The highlight of which can be seen whenever Belle and Beast are together. I said earlier that the chemistry between the two is palpable — and it is. But it’s even more of an impressive feat considering that one of the characters was created entirely through the use of CGI. There are moments where you forget the beast isn’t real — everything about him feels humane. That’s both a testament to the level of depth that exists in the actual CGI presentation and Stevens’ acting.
Watching Watson and Stevens on screen is nothing short of a treat. The two bring a warmth to the movie that would otherwise be missing. They make the fictional, magical world that director Bill Condon beautifully created feel very real. When a film is so heavily reliant on magic and suspension of belief, it must have real, grounded characters. Belle and Beast provide that much needed realism, but it’s thanks to the strong performances from Watson and Stevens.

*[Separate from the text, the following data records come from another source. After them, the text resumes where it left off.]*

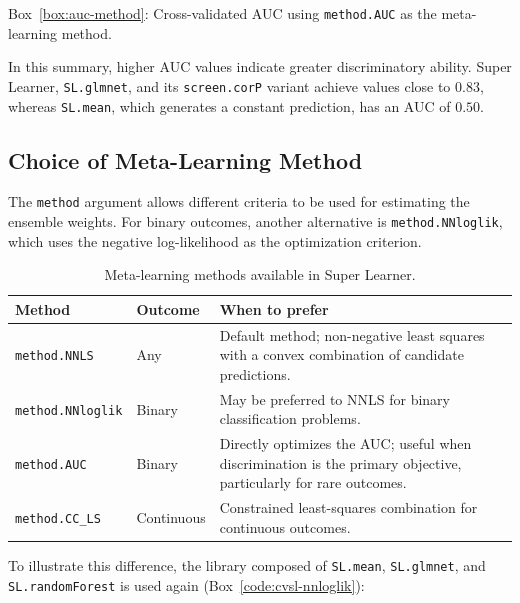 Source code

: \documentclass[12pt]{article}
\newcommand{\routputcaption}[2]{%
    \par\smallskip
    \begin{center}
        Box~\ref{#1}: #2
    \end{center}
}
\begin{document}
\routputcaption{box:auc-method}
{Cross-validated AUC using \texttt{method.AUC} as the meta-learning method.}

In this summary, higher AUC values indicate greater discriminatory ability. Super Learner, \texttt{SL.glmnet}, and its \texttt{screen.corP} variant achieve values close to $0.83$, whereas \texttt{SL.mean}, which generates a constant prediction, has an AUC of $0.50$.

\subsection{Choice of Meta-Learning Method}

The \texttt{method} argument allows different criteria to be used for estimating the ensemble weights. For binary outcomes, another alternative is \texttt{method.NNloglik}, which uses the negative log-likelihood as the optimization criterion.

    \begin{table}[H]
    	\centering
    	\caption{Meta-learning methods available in Super Learner.}
    	\label{tab:meta_methods}
    	\begin{tabularx}{\textwidth}{l l X}
    		\toprule
    		\textbf{Method} & \textbf{Outcome} & \textbf{When to prefer} \\
    		\midrule
    		\texttt{method.NNLS}
    		& Any
    		& Default method; non-negative least squares with a convex combination of candidate predictions. \\
    		
    		\texttt{method.NNloglik}
    		& Binary
    		& May be preferred to NNLS for binary classification problems. \\
    		
    		\texttt{method.AUC}
    		& Binary
    		& Directly optimizes the AUC; useful when discrimination is the primary objective, particularly for rare outcomes. \\
    		
    		\texttt{method.CC\_LS}
    		& Continuous
    		& Constrained least-squares combination for continuous outcomes. \\
    		\bottomrule
    	\end{tabularx}
    \end{table}

To illustrate this difference, the library composed of \texttt{SL.mean}, \texttt{SL.glmnet}, and \texttt{SL.randomForest} is used again (Box~\ref{code:cvsl-nnloglik}):
\end{document}
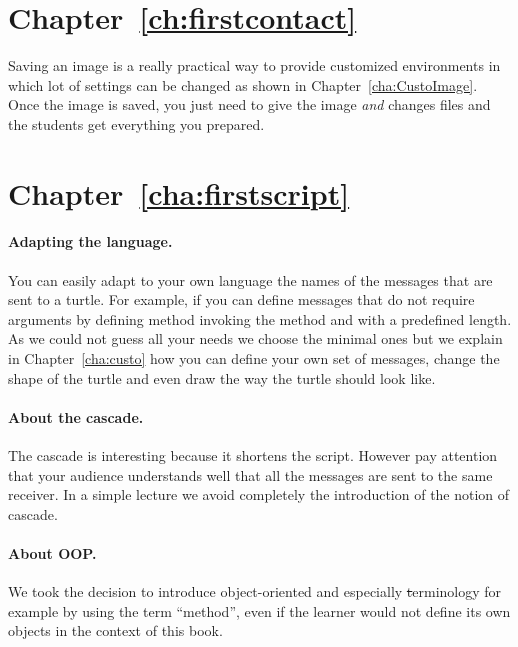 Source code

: \ifx\wholebook\relax\else



\fi

\section*{Chapter~\ref{ch:firstcontact}}

Saving an image  is a really practical way to provide customized environments in which lot of settings can be changed as shown in Chapter~\ref{cha:CustoImage}. Once the image is saved, you just need to give the  image \emph{and} changes files and the students get everything you prepared.



\section*{Chapter~\ref{cha:firstscript}}

\paragraph{Adapting the language.}
You can easily adapt to your own language the names of the messages that are sent to a turtle. For example, if you can define messages that do not require arguments by defining method invoking the method  and  with a predefined length. As we could not guess all your needs we choose the minimal ones but we explain in Chapter~\ref{cha:custo} how you can define your own set of messages, change the shape of the turtle and even draw the way the turtle should look like.


\paragraph{About the cascade.}
The cascade is interesting because it shortens the script. However pay attention that 
your audience understands well that all the messages are sent to the same receiver. 
In a simple  lecture we avoid completely the introduction of the notion of cascade. 

\paragraph{About OOP.}
We took the decision to introduce object-oriented and especially
\st terminology for example by using the term ``method'', even
if the learner would not define its own  objects in the context of this book.

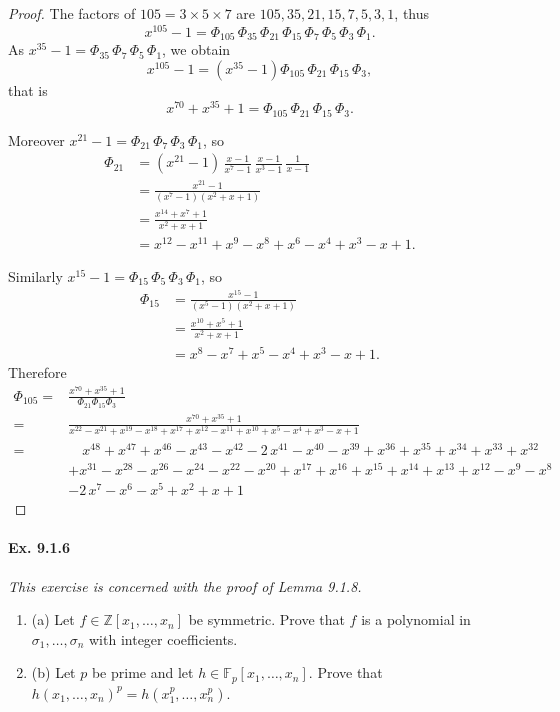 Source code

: \documentclass[11pt,a4paper]{article}
\newcommand{\be} {\begin{enumerate}}
\newcommand{\ee} {\end{enumerate}}
\newcommand{\Z}{\mathbb{Z}}
\newcommand{\F}{\mathbb{F}}
\begin{document}
\begin{proof}
The factors of $105 = 3\times5\times7$ are $105,35,21,15,7,5,3,1$, thus
$$x^{105} - 1 = \Phi_{105}\,\Phi_{35}\,\Phi_{21}\,\Phi_{15}\, \Phi_7\, \Phi_5\,\Phi_3\,\Phi_1.$$
As $x^{35}-1 = \Phi_{35}\, \Phi_7\, \Phi_5\, \Phi_1$, we obtain
$$x^{105}-1 = (x^{35}-1)\Phi_{105}\, \Phi_{21}\, \Phi_{15}\, \Phi_3,$$
that is
$$x^{70} + x^{35}+1 = \Phi_{105}\,\Phi_{21}\, \Phi_{15}\, \Phi_3.$$

Moreover $x^{21} - 1 = \Phi_{21}\,  \Phi_7\, \Phi_3\, \Phi_1$, so
\begin{align*}
\Phi_{21} &= (x^{21}-1)\, \frac{x-1}{x^7-1}\, \frac{x-1}{x^3-1}\, \frac{1}{x-1}\\
&= \frac{x^{21}-1}{(x^7-1)(x^2+x+1)}\\
&=\frac{x^{14} +x^7+1}{x^2+x+1}\\
&=x^{12} - x^{11} + x^9 -x^8 +x^6 -x^4 +x^3 -x+1.
\end{align*}

Similarly $x^{15}-1 = \Phi_{15}\,  \Phi_5\, \Phi_3\, \Phi_1$, so
\begin{align*}
\Phi_{15} &= \frac{x^{15}-1}{(x^5-1)(x^2+x+1)}\\
&=\frac{x^{10} +x^5+1}{x^2+x+1}\\
&=x^8 -x^7+x^5 -x^4+x^3 -x+1.
\end{align*}
Therefore
\begin{align*}
\Phi_{105} =& \frac{x^{70} + x^{35} + 1}{\Phi_{21} \Phi_{15} \Phi_3} \\
=& \frac{x^{70} + x^{35} + 1}{x^{22} - x^{21} + x^{19} - x^{18} + x^{17} + x^{12} - x^{11} + x^{10} + x^{5} - x^{4} + x^{3} - x + 1}\\
=&\quad x^{48} + x^{47} + x^{46} - x^{43} - x^{42} - 2 \, x^{41} - x^{40} - x^{39} + x^{36} + x^{35} + x^{34} + x^{33} + x^{32}\\
& + x^{31}- x^{28} - x^{26} - x^{24} - x^{22} - x^{20} + x^{17} + x^{16} + x^{15} + x^{14} + x^{13} + x^{12} - x^{9} - x^{8} \\
&- 2 \, x^{7} - x^{6} - x^{5} + x^{2} + x + 1
\end{align*}
\end{proof}

\paragraph{Ex. 9.1.6}

{\it This exercise is concerned with the proof of Lemma 9.1.8.
\be
\item[(a)] Let $f\in \Z[x_1,\ldots,x_n]$ be symmetric. Prove that $f$ is a polynomial in $\sigma_1,\ldots,\sigma_n$ with integer coefficients.
\item[(b)] Let $p$ be prime and let $h \in \F_p[x_1,\ldots,x_n]$. Prove that $h(x_1,\ldots,x_n)^p = h(x_1^p,\ldots,x_n^p)$.
\ee
}
\end{document}
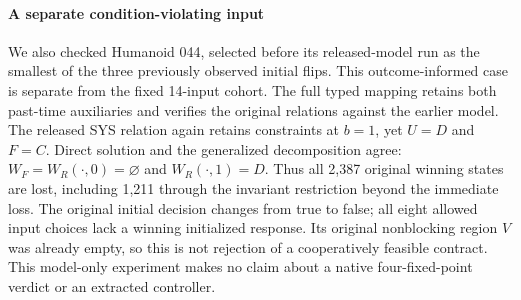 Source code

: \paragraph{A separate condition-violating input}
We also checked Humanoid 044, selected before its released-model run
as the smallest of the three previously observed initial flips.
This outcome-informed case is separate from the fixed 14-input cohort.
The full typed mapping retains both past-time auxiliaries and verifies
the original relations against the earlier model. The released SYS
relation again retains constraints at $b=1$, yet $U=D$ and $F=C$.
Direct solution and the generalized decomposition agree:
$W_F=W_R(\cdot,0)=\varnothing$ and $W_R(\cdot,1)=D$.
Thus all 2,387 original winning states are lost, including 1,211
through the invariant restriction beyond the immediate loss.
The original initial decision changes from true to false; all eight
allowed input choices lack a winning initialized response.
Its original
nonblocking region $V$ was already empty, so this is not rejection
of a cooperatively feasible contract. This model-only
experiment makes no claim about a native four-fixed-point verdict
or an extracted controller.

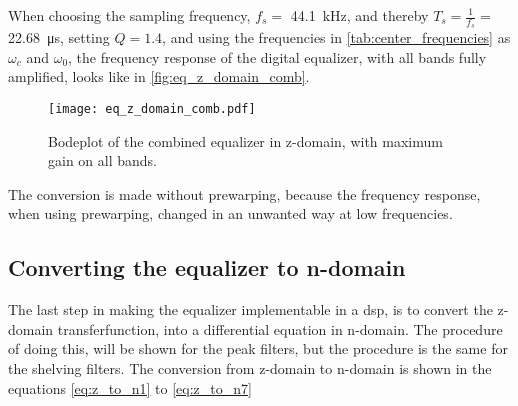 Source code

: When choosing the sampling frequency, $f_s =$ \SI{44.1}{\kilo \hertz}, and thereby $T_s = \frac{1}{f_s} =$ \SI{22.68}{\micro \second}, setting $Q = 1.4$, and using the frequencies in \autoref{tab:center_frequencies} as $\omega_c$ and $\omega_0$, the frequency response of the digital equalizer, with all bands fully amplified, looks like in \autoref{fig:eq_z_domain_comb}.

\begin{figure}[!h]
    \centering
        \texttt{[image: eq\_z\_domain\_comb.pdf]}
        \caption{Bodeplot of the combined equalizer in z-domain, with maximum gain on all bands.}
        \label{fig:eq_z_domain_comb}
  \end{figure}

The conversion is made without prewarping, because the frequency response, when using prewarping, changed in an unwanted way at low frequencies.

\subsection{Converting the equalizer to n-domain}
The last step in making the equalizer implementable in a \gls{dsp}, is to convert the z-domain transferfunction, into a differential equation in n-domain. The procedure of doing this, will be shown for the peak filters, but the procedure is the same for the shelving filters. The conversion from z-domain to n-domain is shown in the equations \autoref{eq:z_to_n1} to \autoref{eq:z_to_n7} 

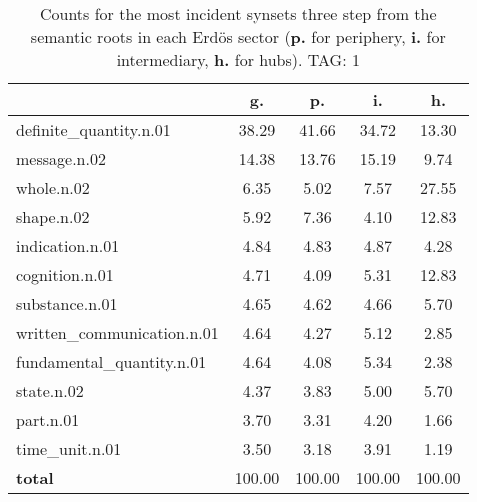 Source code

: \begin{table}[h!]
\begin{center}
\begin{tabular}{| l || c | c | c | c |}\hline
 & {\bf g.} & {\bf p.} & {\bf i.} & {\bf h.} \\\hline\hline
definite\_quantity.n.01 & 38.29  & 41.66  & 34.72  & 13.30 \\\hline
message.n.02 & 14.38  & 13.76  & 15.19  & 9.74 \\\hline
whole.n.02 & 6.35  & 5.02  & 7.57  & 27.55 \\\hline
shape.n.02 & 5.92  & 7.36  & 4.10  & 12.83 \\\hline
indication.n.01 & 4.84  & 4.83  & 4.87  & 4.28 \\\hline
cognition.n.01 & 4.71  & 4.09  & 5.31  & 12.83 \\\hline
substance.n.01 & 4.65  & 4.62  & 4.66  & 5.70 \\\hline
written\_communication.n.01 & 4.64  & 4.27  & 5.12  & 2.85 \\\hline
fundamental\_quantity.n.01 & 4.64  & 4.08  & 5.34  & 2.38 \\\hline
state.n.02 & 4.37  & 3.83  & 5.00  & 5.70 \\\hline
part.n.01 & 3.70  & 3.31  & 4.20  & 1.66 \\\hline
time\_unit.n.01 & 3.50  & 3.18  & 3.91  & 1.19 \\\hline\hline
{{\bf total}} & 100.00  & 100.00  & 100.00  & 100.00 \\\hline
\end{tabular}
\caption{Counts for the most incident synsets three step from the semantic roots in each Erd\"os sector ({\bf p.} for periphery, {\bf i.} for intermediary, {\bf h.} for hubs). TAG: 1}
\end{center}
\end{table} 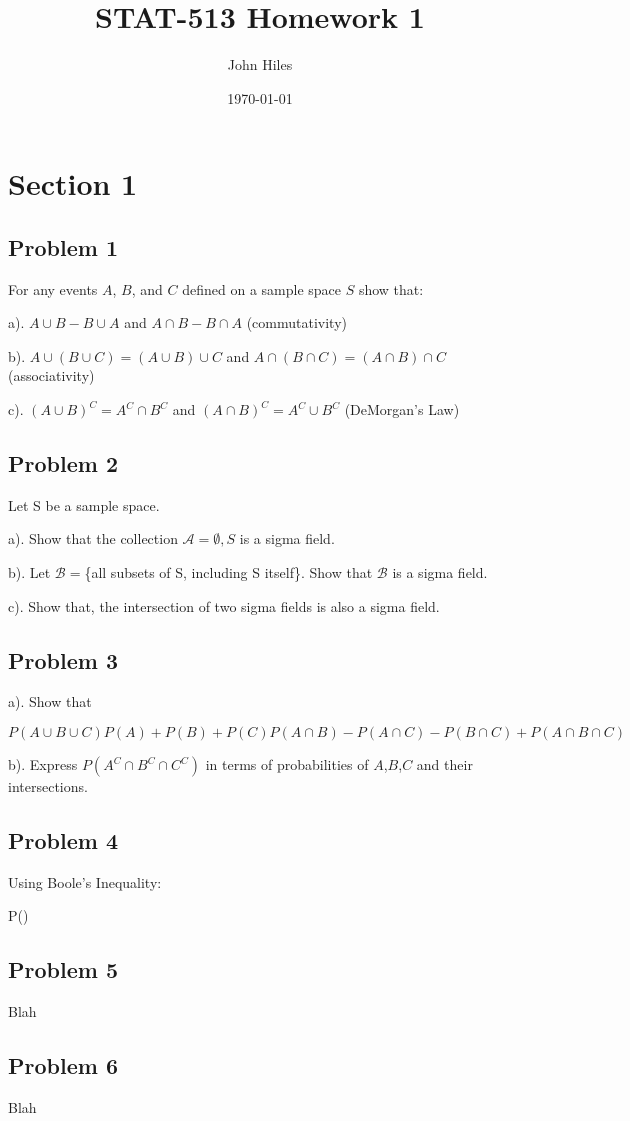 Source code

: \documentclass{article}
\title{STAT-513 Homework 1}
\author{John Hiles}
\date\today
\begin{document}
\maketitle %

\section*{Section 1}

\subsection*{Problem 1}
For any events $A$, $B$, and $C$ defined on a sample space $S$ show that:

a). $A\cup B - B\cup A$ and $A\cap B-B\cap A$ (commutativity)

b). $A\cup(B\cup C) = (A\cup B)\cup C$ and $A\cap(B\cap C) = (A\cap B)\cap C$ (associativity)

c). $(A\cup B)^{C} = A^{C}\cap B^{C}$ and $(A\cap B)^{C} = A^{C} \cup B^{C}$ (DeMorgan's Law)


\clearpage %

\subsection*{Problem 2}
Let S be a sample space.

a). Show that the collection $\mathcal{A} = {\emptyset,S}$ is a sigma field.

b). Let $\mathcal{B} = $\{all subsets of S, including S itself\}. Show that $\mathcal{B}$ is a sigma field.

c). Show that, the intersection of two sigma fields is also a sigma field.
\clearpage %

\subsection*{Problem 3}
a). Show that

$P(A\cup B\cup C) P(A) + P(B) + P(C) P(A\cap B) - P(A\cap C) - P(B\cap C) + P(A\cap B \cap C)$

b). Express $P(A^{C}\cap B^{C} \cap C^{C})$ in terms of probabilities of $A$,$B$,$C$ and their intersections.

\subsection*{Problem 4}
Using Boole's Inequality:

P()
\subsection*{Problem 5}
Blah
\subsection*{Problem 6}
Blah
\end{document}
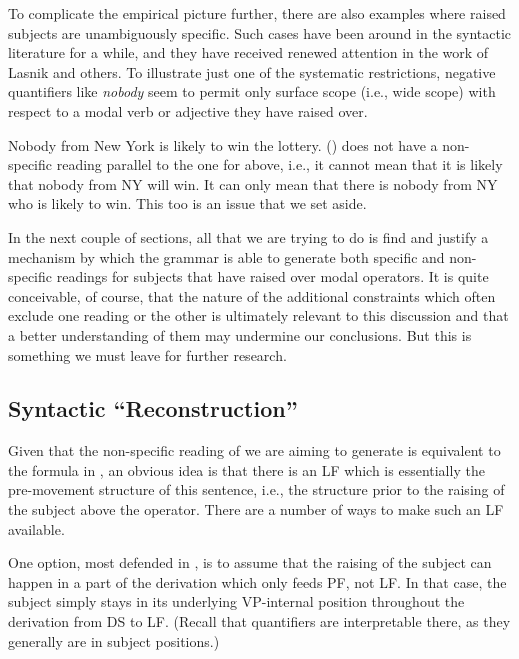 To complicate the empirical picture further, there are also examples where
raised subjects are unambiguously specific. Such cases have been around in the
syntactic literature for a while, and they have received renewed attention in
the work of Lasnik and others. To illustrate just one of the systematic
restrictions, negative quantifiers like \emph{nobody} seem to permit only
surface scope (i.e., wide scope) with respect to a modal verb or adjective they
have raised over.

\ex Nobody from New York is likely to win the lottery. \xe
%
(\lastx) does not have a non-specific reading parallel to the one for
 above, i.e., it cannot mean that it is likely that nobody from NY
will win. It can only mean that there is nobody from NY who is likely to win.
This too is an issue that we set aside.

In the next couple of sections, all that we are trying to do is find and justify
a mechanism by which the grammar is able to generate both specific and
non-specific readings for subjects that have raised over modal operators. It is
quite conceivable, of course, that the nature of the additional constraints
which often exclude one reading or the other is ultimately relevant to this
discussion and that a better understanding of them may undermine our
conclusions. But this is something we must leave for further research.

\subsection{Syntactic ``Reconstruction''}

Given that the non-specific reading of  we are aiming to generate is
equivalent to the formula in , an obvious idea is that there is an
LF which is essentially the pre-movement structure of this sentence, i.e., the
structure prior to the raising of the subject above the operator. There are a
number of ways to make such an LF available.

One option, most defended in \citet{sauerland-elbourne:2002:total}, is to assume
that the raising of the subject can happen in a part of the derivation which
only feeds PF, not LF. In that case, the subject simply stays in its underlying
VP-internal position throughout the derivation from DS to LF. (Recall that
quantifiers are interpretable there, as they generally are in subject
positions.)

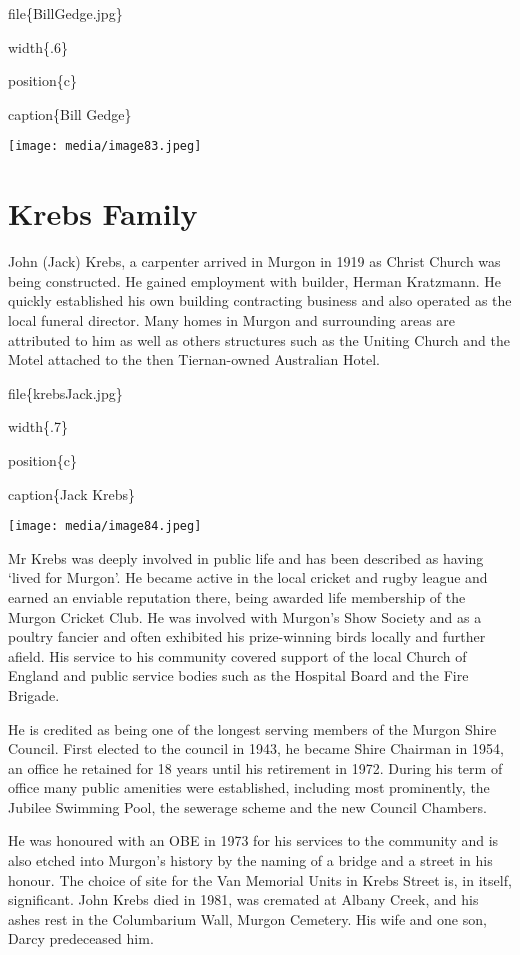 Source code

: file\{BillGedge.jpg\}

width\{.6\}

position\{c\}

caption\{Bill Gedge\}

\texttt{[image: media/image83.jpeg]}

\hypertarget{krebs-family}{%
\section{Krebs Family}\label{krebs-family}}

John (Jack) Krebs, a carpenter arrived in Murgon in 1919 as Christ Church was being constructed. He gained employment with builder, Herman Kratzmann. He quickly established his own building contracting business and also operated as the local funeral director. Many homes in Murgon and surrounding areas are attributed to him as well as others structures such as the Uniting Church and the Motel attached to the then Tiernan-owned Australian Hotel.

file\{krebsJack.jpg\}

width\{.7\}

position\{c\}

caption\{Jack Krebs\}

\texttt{[image: media/image84.jpeg]}

Mr Krebs was deeply involved in public life and has been described as having `lived for Murgon'. He became active in the local cricket and rugby league and earned an enviable reputation there, being awarded life membership of the Murgon Cricket Club. He was involved with Murgon's Show Society and as a poultry fancier and often exhibited his prize-winning birds locally and further afield. His service to his community covered support of the local Church of England and public service bodies such as the Hospital Board and the Fire Brigade.

He is credited as being one of the longest serving members of the Murgon Shire Council. First elected to the council in 1943, he became Shire Chairman in 1954, an office he retained for 18 years until his retirement in 1972. During his term of office many public amenities were established, including most prominently, the Jubilee Swimming Pool, the sewerage scheme and the new Council Chambers.

He was honoured with an OBE in 1973 for his services to the community and is also etched into Murgon's history by the naming of a bridge and a street in his honour. The choice of site for the Van Memorial Units in Krebs Street is, in itself, significant. John Krebs died in 1981, was cremated at Albany Creek, and his ashes rest in the Columbarium Wall, Murgon Cemetery. His wife and one son, Darcy predeceased him.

Simply put, I don’t know if the movie would have succeeded without them. The relationship between Belle and Beast quickly becomes the only thing that you care about, and that’s only because Watson and Stevens’ acting is superb.
Without them, the movie feels like it’s missing something. The supporting cast just isn’t strong enough to hold their own and they don’t provide any reason to care about them. Even the relationship between Mrs. Potts and her son, Chip, feels inauthentic and forced. It’s one of the most disappointing aspects of the new film — considering just how memorable and beloved the supporting cast was in the animated movie. Even Gaston, who we’re supposed to hate, just comes off as more annoying than anything else. The way he treats the villagers, Belle and anyone else, is obnoxious, but there’s never a reason given to actively hate him. You won’t like him, but you also won’t care about him enough to do anything other than sigh when he appears on screen — and not because of his muscles.
Despite some of its flaws, Beauty and the Beast is enchanting, wonderful and captures the heart of what made the original so beloved in the first place. Condon stays true to the themes and styles that made the original so beloved in the first place, but there’s also something unique about this adaptation that makes it feel entirely new. It’s the combination of nostalgia and modernity that will appeal to both fans of the original film and those who have never seen it, ushering in an entire new generation of Beauty and the Beast fans. I was concerned about this movie going in, considering how classic the original is, but I walked away from the movie feeling content and humming “A Tale as Old as Time.”